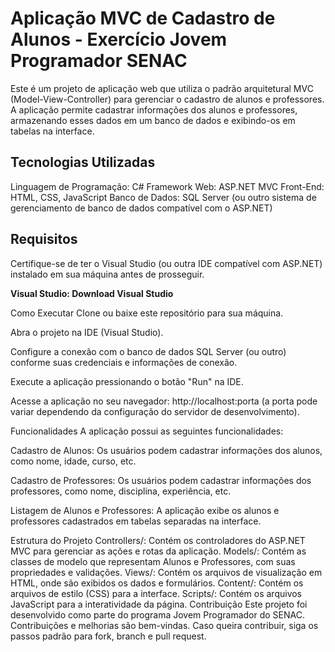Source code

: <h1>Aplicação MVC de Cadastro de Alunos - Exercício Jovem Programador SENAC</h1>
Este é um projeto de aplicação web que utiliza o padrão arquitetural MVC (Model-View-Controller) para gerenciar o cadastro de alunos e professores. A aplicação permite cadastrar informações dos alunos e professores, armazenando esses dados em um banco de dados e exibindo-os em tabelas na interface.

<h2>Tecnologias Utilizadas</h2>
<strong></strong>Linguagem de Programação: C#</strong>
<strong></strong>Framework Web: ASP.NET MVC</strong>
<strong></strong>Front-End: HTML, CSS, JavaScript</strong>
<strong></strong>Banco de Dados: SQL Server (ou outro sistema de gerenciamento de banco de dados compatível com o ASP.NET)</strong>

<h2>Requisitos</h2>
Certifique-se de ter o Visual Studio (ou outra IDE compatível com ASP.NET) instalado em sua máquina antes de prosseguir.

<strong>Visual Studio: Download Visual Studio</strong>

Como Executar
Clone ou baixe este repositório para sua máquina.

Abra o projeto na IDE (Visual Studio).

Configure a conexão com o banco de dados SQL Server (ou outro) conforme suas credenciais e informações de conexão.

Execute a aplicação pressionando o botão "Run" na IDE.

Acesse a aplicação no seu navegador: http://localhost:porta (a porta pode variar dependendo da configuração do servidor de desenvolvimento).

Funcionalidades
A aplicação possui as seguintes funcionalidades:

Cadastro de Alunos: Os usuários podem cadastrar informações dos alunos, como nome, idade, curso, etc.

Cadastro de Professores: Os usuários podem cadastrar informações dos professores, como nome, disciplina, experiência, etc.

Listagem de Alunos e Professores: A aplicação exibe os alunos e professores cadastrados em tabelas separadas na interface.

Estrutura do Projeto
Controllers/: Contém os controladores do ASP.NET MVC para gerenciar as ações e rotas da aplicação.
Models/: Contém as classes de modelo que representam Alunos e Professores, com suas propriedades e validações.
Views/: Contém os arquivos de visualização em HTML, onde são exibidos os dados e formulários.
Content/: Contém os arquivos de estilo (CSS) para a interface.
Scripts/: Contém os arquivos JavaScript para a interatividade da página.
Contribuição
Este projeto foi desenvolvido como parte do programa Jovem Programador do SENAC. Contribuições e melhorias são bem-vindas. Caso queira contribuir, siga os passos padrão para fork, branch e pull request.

● ● ●

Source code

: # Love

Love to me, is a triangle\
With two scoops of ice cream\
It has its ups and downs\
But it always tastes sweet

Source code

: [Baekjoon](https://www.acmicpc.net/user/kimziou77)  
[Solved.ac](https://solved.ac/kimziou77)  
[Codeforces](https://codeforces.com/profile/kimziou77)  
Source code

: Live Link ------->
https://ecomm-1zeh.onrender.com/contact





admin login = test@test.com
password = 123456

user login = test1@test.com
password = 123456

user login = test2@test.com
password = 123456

● ● ●

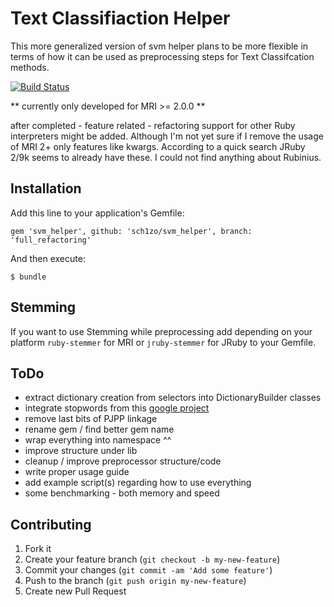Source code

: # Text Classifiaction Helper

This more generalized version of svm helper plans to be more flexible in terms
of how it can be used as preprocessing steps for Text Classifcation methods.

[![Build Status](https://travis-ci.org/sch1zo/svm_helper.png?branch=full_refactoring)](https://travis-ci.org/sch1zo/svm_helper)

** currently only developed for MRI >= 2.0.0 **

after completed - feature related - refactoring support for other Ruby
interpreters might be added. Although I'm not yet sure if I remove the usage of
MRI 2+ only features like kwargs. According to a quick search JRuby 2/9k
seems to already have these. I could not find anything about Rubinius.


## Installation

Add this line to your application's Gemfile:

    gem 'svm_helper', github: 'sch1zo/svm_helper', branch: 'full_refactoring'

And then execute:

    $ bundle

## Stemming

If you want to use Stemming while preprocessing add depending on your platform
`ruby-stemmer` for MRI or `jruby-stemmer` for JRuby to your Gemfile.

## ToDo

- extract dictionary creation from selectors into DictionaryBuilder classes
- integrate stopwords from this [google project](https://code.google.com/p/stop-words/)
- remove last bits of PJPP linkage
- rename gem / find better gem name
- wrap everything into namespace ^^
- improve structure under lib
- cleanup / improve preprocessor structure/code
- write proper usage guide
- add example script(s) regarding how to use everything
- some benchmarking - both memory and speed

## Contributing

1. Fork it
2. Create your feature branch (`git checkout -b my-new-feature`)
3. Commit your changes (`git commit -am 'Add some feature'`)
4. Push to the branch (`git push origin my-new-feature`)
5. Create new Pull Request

● ● ●

◆ **WHAT YOU WILL DO**: Reproduce, character for character, only the lines of the preceding data that start at the line with "Models/: Contém as" and end at the line with "Este projeto foi", both included.

◆ **WRITTEN REPLY**:
Models/: Contém as classes de modelo que representam Alunos e Professores, com suas propriedades e validações.
Views/: Contém os arquivos de visualização em HTML, onde são exibidos os dados e formulários.
Content/: Contém os arquivos de estilo (CSS) para a interface.
Scripts/: Contém os arquivos JavaScript para a interatividade da página.
Contribuição
Este projeto foi desenvolvido como parte do programa Jovem Programador do SENAC. Contribuições e melhorias são bem-vindas. Caso queira contribuir, siga os passos padrão para fork, branch e pull request.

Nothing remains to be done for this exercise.